Gas Emissions, Tars, and Secondary Minerals from the Ruth Mullins and Tiptop Coal Mine Fires
Document Type
Article
Publication Date
2018
Abstract
Both the Tiptop and Ruth Mullins coal fires, Kentucky, were reinvestigated in 2009 and 2010. The Tiptop fire was not as active in 2009 and may have been on the path to burning out at the time of the 2009 visit. The Ruth Mullins coal mine fire, Perry County, Kentucky, has been the subject of several field investigations, including November 2009–February 2010 investigations in which we measured gas emissions, collected minerals and tars, and characterized the nature of the fire.
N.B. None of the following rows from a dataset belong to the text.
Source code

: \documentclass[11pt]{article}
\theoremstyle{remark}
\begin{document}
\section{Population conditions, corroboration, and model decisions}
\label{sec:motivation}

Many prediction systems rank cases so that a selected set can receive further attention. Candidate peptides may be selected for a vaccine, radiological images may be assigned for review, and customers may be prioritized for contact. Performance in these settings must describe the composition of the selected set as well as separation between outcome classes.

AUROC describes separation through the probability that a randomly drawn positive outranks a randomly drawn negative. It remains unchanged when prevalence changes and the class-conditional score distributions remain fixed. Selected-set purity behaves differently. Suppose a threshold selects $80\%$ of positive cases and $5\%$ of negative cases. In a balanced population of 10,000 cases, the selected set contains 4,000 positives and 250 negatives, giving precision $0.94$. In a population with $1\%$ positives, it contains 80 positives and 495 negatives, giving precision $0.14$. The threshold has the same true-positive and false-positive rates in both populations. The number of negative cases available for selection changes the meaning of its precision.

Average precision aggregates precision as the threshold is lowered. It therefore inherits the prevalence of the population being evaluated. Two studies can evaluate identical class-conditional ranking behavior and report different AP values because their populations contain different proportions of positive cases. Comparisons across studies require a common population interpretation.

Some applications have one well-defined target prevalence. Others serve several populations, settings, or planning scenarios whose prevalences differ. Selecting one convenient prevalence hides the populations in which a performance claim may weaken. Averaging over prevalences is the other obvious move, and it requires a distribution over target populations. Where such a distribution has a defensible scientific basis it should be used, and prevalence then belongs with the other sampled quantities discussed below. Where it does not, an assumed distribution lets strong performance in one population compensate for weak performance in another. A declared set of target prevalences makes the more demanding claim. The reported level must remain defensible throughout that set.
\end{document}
Vents exhibiting the greatest gas flux (> 100,000 mg/s/m2 ) are those with the largest amount of condensate minerals and tars. Vents with moderate gas flux (10,000–100,000 mg/s/ m2 ) are less likely to contain condensate minerals, but are collocated with tars, and vents with the lowest flux (< 10,000 mg/s/m2 ) generally lack both minerals and tars. Aliphatic hydrocarbons present in the gases include C1-C9 compounds, and aromatics include BTEX compounds. Diffuse-CO2 emissions are concentrated along the fracture zones overlying abandoned mine works. The area of peak diffuse flux corresponds to the trend of the collapsed portal that forms vent 5. The greatest vent emissions were also recorded at vent 5. The snow-melt zone mapped in January 2010 overlies the areas of peak diffuse-CO2 emissions measured in November; together they delineate the zone of active combustion. Comparison of greenhouse gas emissions from the two sources shows that vent emissions exceed diffuse emissions. The highly fractured, quartz-cemented roof rock funnels the majority of emissions toward the vents. Significant decreases are seen in estimates of yearly greenhouse emissions based on data gathered from November 2009 to February 2010, with estimates from November significantly exceeding any previously published estimates. For example, September 2009 estimates from vent 3 alone indicated that 19 ± 7.5 T CO2/yr were emitted while the November 2009 estimates were 1800 ± 690 T/yr. Barometric pressure was lower in November than September. This implies that there are many factors influencing the seasonal variations in fire emissions and that more frequent monitoring will be necessary to derive accurate estimates of coal fires' contribution to the carbon budget.
Recommended Citation
International Journal of Coal Geology, vol. 195 (2018), pp. 304–316.